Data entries

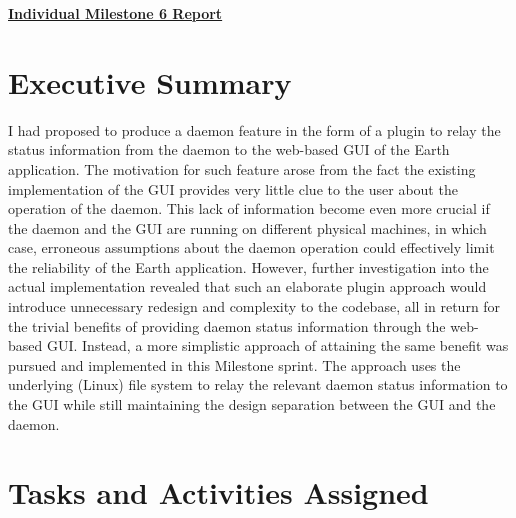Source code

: \pagestyle{headings}

\begin{center}
{\LARGE\textbf{\underline{{Individual Milestone 6 Report}}}}
\end{center}

\section*{Executive Summary}

I had proposed to produce a daemon feature in the form of a plugin to relay the status information from the daemon to the web-based GUI of the Earth application. The motivation for such feature arose from the fact the existing implementation of the GUI provides very little clue to the user about the operation of the daemon. This lack of information become even more crucial if the daemon and the GUI are running on different physical machines, in which case, erroneous assumptions about the daemon operation could effectively limit the reliability of the Earth application. However, further investigation into the actual implementation revealed that such an elaborate plugin approach would introduce unnecessary redesign and complexity to the codebase, all in return for the trivial benefits of providing daemon status information through the web-based GUI. Instead, a more simplistic approach of attaining the same benefit was pursued and implemented in this Milestone sprint. The approach uses the underlying (Linux) file system to relay the relevant daemon status information to the GUI while still maintaining the design separation between the GUI and the daemon.

\section*{Tasks and Activities Assigned}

[Problem] Using the records above, gather all lines where the string "section" is present.

[Written response]
\section*{Executive Summary}
\section*{Tasks and Activities Assigned}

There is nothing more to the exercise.